[Rendered images with source text]
┏━━

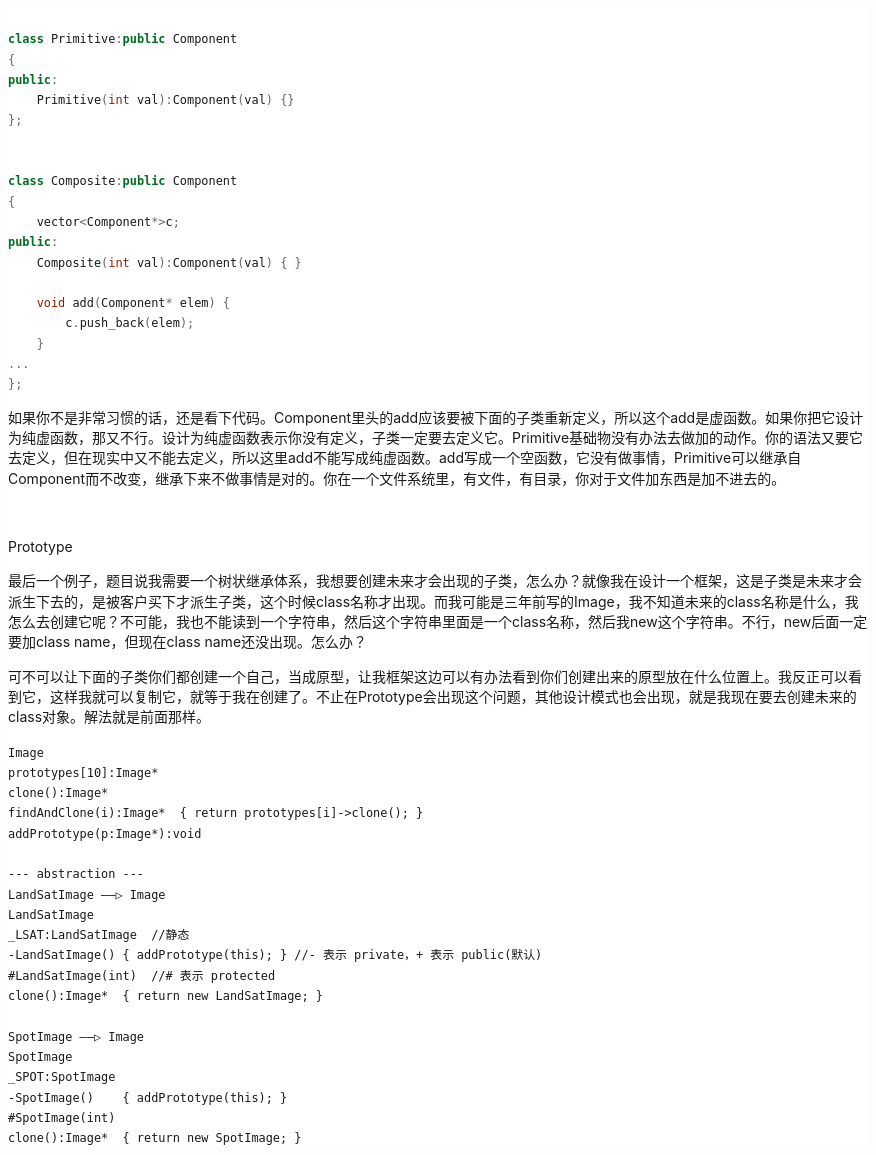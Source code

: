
```cpp

class Primitive:public Component
{
public:
    Primitive(int val):Component(val) {}
};


class Composite:public Component
{
    vector<Component*>c;
public:
    Composite(int val):Component(val) { }
    
    void add(Component* elem) {
        c.push_back(elem);
    }
...
};
```

如果你不是非常习惯的话，还是看下代码。Component里头的add应该要被下面的子类重新定义，所以这个add是虚函数。如果你把它设计为纯虚函数，那又不行。设计为纯虚函数表示你没有定义，子类一定要去定义它。Primitive基础物没有办法去做加的动作。你的语法又要它去定义，但在现实中又不能去定义，所以这里add不能写成纯虚函数。add写成一个空函数，它没有做事情，Primitive可以继承自Component而不改变，继承下来不做事情是对的。你在一个文件系统里，有文件，有目录，你对于文件加东西是加不进去的。

<br>

Prototype

最后一个例子，题目说我需要一个树状继承体系，我想要创建未来才会出现的子类，怎么办？就像我在设计一个框架，这是子类是未来才会派生下去的，是被客户买下才派生子类，这个时候class名称才出现。而我可能是三年前写的Image，我不知道未来的class名称是什么，我怎么去创建它呢？不可能，我也不能读到一个字符串，然后这个字符串里面是一个class名称，然后我new这个字符串。不行，new后面一定要加class name，但现在class name还没出现。怎么办？

可不可以让下面的子类你们都创建一个自己，当成原型，让我框架这边可以有办法看到你们创建出来的原型放在什么位置上。我反正可以看到它，这样我就可以复制它，就等于我在创建了。不止在Prototype会出现这个问题，其他设计模式也会出现，就是我现在要去创建未来的class对象。解法就是前面那样。

```
Image
prototypes[10]:Image*
clone():Image*
findAndClone(i):Image*	{ return prototypes[i]->clone(); }
addPrototype(p:Image*):void

--- abstraction ---
LandSatImage ——▷ Image
LandSatImage
_LSAT:LandSatImage	//静态
-LandSatImage()	{ addPrototype(this); }	//- 表示 private，+ 表示 public(默认)
#LandSatImage(int)	//# 表示 protected
clone():Image*	{ return new LandSatImage; }

SpotImage ——▷ Image
SpotImage
_SPOT:SpotImage
-SpotImage()	{ addPrototype(this); }
#SpotImage(int)
clone():Image*	{ return new SpotImage; }
```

┗━━

Problem statement: Copy the records above exactly, omitting every picture.

Answer space:
Source code

:
```cpp

class Primitive:public Component
{
public:
    Primitive(int val):Component(val) {}
};


class Composite:public Component
{
    vector<Component*>c;
public:
    Composite(int val):Component(val) { }
    
    void add(Component* elem) {
        c.push_back(elem);
    }
...
};
```

如果你不是非常习惯的话，还是看下代码。Component里头的add应该要被下面的子类重新定义，所以这个add是虚函数。如果你把它设计为纯虚函数，那又不行。设计为纯虚函数表示你没有定义，子类一定要去定义它。Primitive基础物没有办法去做加的动作。你的语法又要它去定义，但在现实中又不能去定义，所以这里add不能写成纯虚函数。add写成一个空函数，它没有做事情，Primitive可以继承自Component而不改变，继承下来不做事情是对的。你在一个文件系统里，有文件，有目录，你对于文件加东西是加不进去的。

<br>

Prototype

最后一个例子，题目说我需要一个树状继承体系，我想要创建未来才会出现的子类，怎么办？就像我在设计一个框架，这是子类是未来才会派生下去的，是被客户买下才派生子类，这个时候class名称才出现。而我可能是三年前写的Image，我不知道未来的class名称是什么，我怎么去创建它呢？不可能，我也不能读到一个字符串，然后这个字符串里面是一个class名称，然后我new这个字符串。不行，new后面一定要加class name，但现在class name还没出现。怎么办？

可不可以让下面的子类你们都创建一个自己，当成原型，让我框架这边可以有办法看到你们创建出来的原型放在什么位置上。我反正可以看到它，这样我就可以复制它，就等于我在创建了。不止在Prototype会出现这个问题，其他设计模式也会出现，就是我现在要去创建未来的class对象。解法就是前面那样。

```
Image
prototypes[10]:Image*
clone():Image*
findAndClone(i):Image*	{ return prototypes[i]->clone(); }
addPrototype(p:Image*):void

--- abstraction ---
LandSatImage ——▷ Image
LandSatImage
_LSAT:LandSatImage	//静态
-LandSatImage()	{ addPrototype(this); }	//- 表示 private，+ 表示 public(默认)
#LandSatImage(int)	//# 表示 protected
clone():Image*	{ return new LandSatImage; }

SpotImage ——▷ Image
SpotImage
_SPOT:SpotImage
-SpotImage()	{ addPrototype(this); }
#SpotImage(int)
clone():Image*	{ return new SpotImage; }
```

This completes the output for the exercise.